___ Provided data ___

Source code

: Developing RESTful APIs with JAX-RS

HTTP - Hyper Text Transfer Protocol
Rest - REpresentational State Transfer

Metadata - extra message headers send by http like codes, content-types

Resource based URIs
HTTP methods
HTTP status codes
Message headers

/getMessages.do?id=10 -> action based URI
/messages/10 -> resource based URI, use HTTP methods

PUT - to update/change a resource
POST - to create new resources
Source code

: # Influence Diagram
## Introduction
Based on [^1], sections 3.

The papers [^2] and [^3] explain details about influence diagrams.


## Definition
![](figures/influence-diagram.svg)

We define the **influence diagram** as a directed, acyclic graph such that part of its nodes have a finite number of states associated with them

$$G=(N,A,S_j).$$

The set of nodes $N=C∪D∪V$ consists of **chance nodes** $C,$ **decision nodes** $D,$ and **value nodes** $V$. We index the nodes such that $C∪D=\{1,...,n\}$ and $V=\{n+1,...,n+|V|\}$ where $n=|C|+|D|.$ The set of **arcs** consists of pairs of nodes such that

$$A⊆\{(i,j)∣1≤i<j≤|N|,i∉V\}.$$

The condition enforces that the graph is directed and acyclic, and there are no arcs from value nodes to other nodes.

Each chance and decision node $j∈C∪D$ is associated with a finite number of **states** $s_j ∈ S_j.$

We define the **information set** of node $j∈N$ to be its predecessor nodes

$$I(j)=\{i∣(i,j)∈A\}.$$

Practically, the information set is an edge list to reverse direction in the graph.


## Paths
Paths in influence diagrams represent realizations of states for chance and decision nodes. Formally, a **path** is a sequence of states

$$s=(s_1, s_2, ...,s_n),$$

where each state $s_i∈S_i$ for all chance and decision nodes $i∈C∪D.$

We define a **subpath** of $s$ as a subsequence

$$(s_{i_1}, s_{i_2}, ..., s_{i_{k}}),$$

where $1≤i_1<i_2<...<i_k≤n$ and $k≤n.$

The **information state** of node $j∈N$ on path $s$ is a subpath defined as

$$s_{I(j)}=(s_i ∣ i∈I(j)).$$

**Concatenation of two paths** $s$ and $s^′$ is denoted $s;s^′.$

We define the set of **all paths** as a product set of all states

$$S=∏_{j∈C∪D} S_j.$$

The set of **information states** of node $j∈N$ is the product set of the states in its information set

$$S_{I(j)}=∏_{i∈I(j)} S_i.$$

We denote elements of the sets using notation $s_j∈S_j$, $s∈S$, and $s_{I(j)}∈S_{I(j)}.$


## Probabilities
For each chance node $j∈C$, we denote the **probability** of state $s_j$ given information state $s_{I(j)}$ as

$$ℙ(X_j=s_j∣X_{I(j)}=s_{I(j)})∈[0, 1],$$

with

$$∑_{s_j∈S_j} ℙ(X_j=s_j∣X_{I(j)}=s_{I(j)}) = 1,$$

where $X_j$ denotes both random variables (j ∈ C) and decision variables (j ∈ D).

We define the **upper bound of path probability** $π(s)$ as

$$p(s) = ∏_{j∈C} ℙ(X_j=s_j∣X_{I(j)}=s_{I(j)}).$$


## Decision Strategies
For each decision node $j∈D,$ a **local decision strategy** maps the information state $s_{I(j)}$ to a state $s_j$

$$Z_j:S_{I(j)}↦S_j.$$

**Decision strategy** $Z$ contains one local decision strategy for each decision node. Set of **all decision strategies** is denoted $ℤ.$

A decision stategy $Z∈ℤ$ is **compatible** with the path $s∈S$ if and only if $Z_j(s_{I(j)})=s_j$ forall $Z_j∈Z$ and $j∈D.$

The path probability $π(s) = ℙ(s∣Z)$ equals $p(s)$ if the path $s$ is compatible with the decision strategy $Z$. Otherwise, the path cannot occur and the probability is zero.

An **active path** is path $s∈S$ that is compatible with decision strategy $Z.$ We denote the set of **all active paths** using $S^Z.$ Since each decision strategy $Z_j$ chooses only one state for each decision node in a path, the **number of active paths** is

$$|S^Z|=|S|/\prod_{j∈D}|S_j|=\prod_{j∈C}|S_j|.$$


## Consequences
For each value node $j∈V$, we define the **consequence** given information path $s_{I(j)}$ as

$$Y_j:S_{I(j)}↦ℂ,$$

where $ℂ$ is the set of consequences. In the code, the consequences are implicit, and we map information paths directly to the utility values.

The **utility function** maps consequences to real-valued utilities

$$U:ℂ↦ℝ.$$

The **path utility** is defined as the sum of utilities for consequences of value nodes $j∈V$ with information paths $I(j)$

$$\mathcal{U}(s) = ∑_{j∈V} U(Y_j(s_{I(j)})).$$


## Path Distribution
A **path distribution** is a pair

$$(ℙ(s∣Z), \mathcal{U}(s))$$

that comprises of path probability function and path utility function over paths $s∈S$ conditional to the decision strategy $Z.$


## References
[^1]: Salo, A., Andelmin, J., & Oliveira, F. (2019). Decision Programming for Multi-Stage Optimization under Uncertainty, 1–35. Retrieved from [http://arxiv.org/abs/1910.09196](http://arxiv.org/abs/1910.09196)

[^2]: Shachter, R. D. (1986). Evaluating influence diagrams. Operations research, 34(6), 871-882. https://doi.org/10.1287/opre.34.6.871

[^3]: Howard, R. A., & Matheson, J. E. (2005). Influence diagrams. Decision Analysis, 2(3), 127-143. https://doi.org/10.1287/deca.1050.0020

___

## Problem to solve
Print out the whole of the material exactly, line for line.

## Written reply
Source code

: Developing RESTful APIs with JAX-RS

HTTP - Hyper Text Transfer Protocol
Rest - REpresentational State Transfer

Metadata - extra message headers send by http like codes, content-types

Resource based URIs
HTTP methods
HTTP status codes
Message headers

/getMessages.do?id=10 -> action based URI
/messages/10 -> resource based URI, use HTTP methods

PUT - to update/change a resource
POST - to create new resources
Source code

: # Influence Diagram
## Introduction
Based on [^1], sections 3.

The papers [^2] and [^3] explain details about influence diagrams.


## Definition
![](figures/influence-diagram.svg)

We define the **influence diagram** as a directed, acyclic graph such that part of its nodes have a finite number of states associated with them

$$G=(N,A,S_j).$$

The set of nodes $N=C∪D∪V$ consists of **chance nodes** $C,$ **decision nodes** $D,$ and **value nodes** $V$. We index the nodes such that $C∪D=\{1,...,n\}$ and $V=\{n+1,...,n+|V|\}$ where $n=|C|+|D|.$ The set of **arcs** consists of pairs of nodes such that

$$A⊆\{(i,j)∣1≤i<j≤|N|,i∉V\}.$$

The condition enforces that the graph is directed and acyclic, and there are no arcs from value nodes to other nodes.

Each chance and decision node $j∈C∪D$ is associated with a finite number of **states** $s_j ∈ S_j.$

We define the **information set** of node $j∈N$ to be its predecessor nodes

$$I(j)=\{i∣(i,j)∈A\}.$$

Practically, the information set is an edge list to reverse direction in the graph.


## Paths
Paths in influence diagrams represent realizations of states for chance and decision nodes. Formally, a **path** is a sequence of states

$$s=(s_1, s_2, ...,s_n),$$

where each state $s_i∈S_i$ for all chance and decision nodes $i∈C∪D.$

We define a **subpath** of $s$ as a subsequence

$$(s_{i_1}, s_{i_2}, ..., s_{i_{k}}),$$

where $1≤i_1<i_2<...<i_k≤n$ and $k≤n.$

The **information state** of node $j∈N$ on path $s$ is a subpath defined as

$$s_{I(j)}=(s_i ∣ i∈I(j)).$$

**Concatenation of two paths** $s$ and $s^′$ is denoted $s;s^′.$

We define the set of **all paths** as a product set of all states

$$S=∏_{j∈C∪D} S_j.$$

The set of **information states** of node $j∈N$ is the product set of the states in its information set

$$S_{I(j)}=∏_{i∈I(j)} S_i.$$

We denote elements of the sets using notation $s_j∈S_j$, $s∈S$, and $s_{I(j)}∈S_{I(j)}.$


## Probabilities
For each chance node $j∈C$, we denote the **probability** of state $s_j$ given information state $s_{I(j)}$ as

$$ℙ(X_j=s_j∣X_{I(j)}=s_{I(j)})∈[0, 1],$$

with

$$∑_{s_j∈S_j} ℙ(X_j=s_j∣X_{I(j)}=s_{I(j)}) = 1,$$

where $X_j$ denotes both random variables (j ∈ C) and decision variables (j ∈ D).

We define the **upper bound of path probability** $π(s)$ as

$$p(s) = ∏_{j∈C} ℙ(X_j=s_j∣X_{I(j)}=s_{I(j)}).$$


## Decision Strategies
For each decision node $j∈D,$ a **local decision strategy** maps the information state $s_{I(j)}$ to a state $s_j$

$$Z_j:S_{I(j)}↦S_j.$$

**Decision strategy** $Z$ contains one local decision strategy for each decision node. Set of **all decision strategies** is denoted $ℤ.$

A decision stategy $Z∈ℤ$ is **compatible** with the path $s∈S$ if and only if $Z_j(s_{I(j)})=s_j$ forall $Z_j∈Z$ and $j∈D.$

The path probability $π(s) = ℙ(s∣Z)$ equals $p(s)$ if the path $s$ is compatible with the decision strategy $Z$. Otherwise, the path cannot occur and the probability is zero.

An **active path** is path $s∈S$ that is compatible with decision strategy $Z.$ We denote the set of **all active paths** using $S^Z.$ Since each decision strategy $Z_j$ chooses only one state for each decision node in a path, the **number of active paths** is

$$|S^Z|=|S|/\prod_{j∈D}|S_j|=\prod_{j∈C}|S_j|.$$


## Consequences
For each value node $j∈V$, we define the **consequence** given information path $s_{I(j)}$ as

$$Y_j:S_{I(j)}↦ℂ,$$

where $ℂ$ is the set of consequences. In the code, the consequences are implicit, and we map information paths directly to the utility values.

The **utility function** maps consequences to real-valued utilities

$$U:ℂ↦ℝ.$$

The **path utility** is defined as the sum of utilities for consequences of value nodes $j∈V$ with information paths $I(j)$

$$\mathcal{U}(s) = ∑_{j∈V} U(Y_j(s_{I(j)})).$$


## Path Distribution
A **path distribution** is a pair

$$(ℙ(s∣Z), \mathcal{U}(s))$$

that comprises of path probability function and path utility function over paths $s∈S$ conditional to the decision strategy $Z.$


## References
[^1]: Salo, A., Andelmin, J., & Oliveira, F. (2019). Decision Programming for Multi-Stage Optimization under Uncertainty, 1–35. Retrieved from [http://arxiv.org/abs/1910.09196](http://arxiv.org/abs/1910.09196)

[^2]: Shachter, R. D. (1986). Evaluating influence diagrams. Operations research, 34(6), 871-882. https://doi.org/10.1287/opre.34.6.871

[^3]: Howard, R. A., & Matheson, J. E. (2005). Influence diagrams. Decision Analysis, 2(3), 127-143. https://doi.org/10.1287/deca.1050.0020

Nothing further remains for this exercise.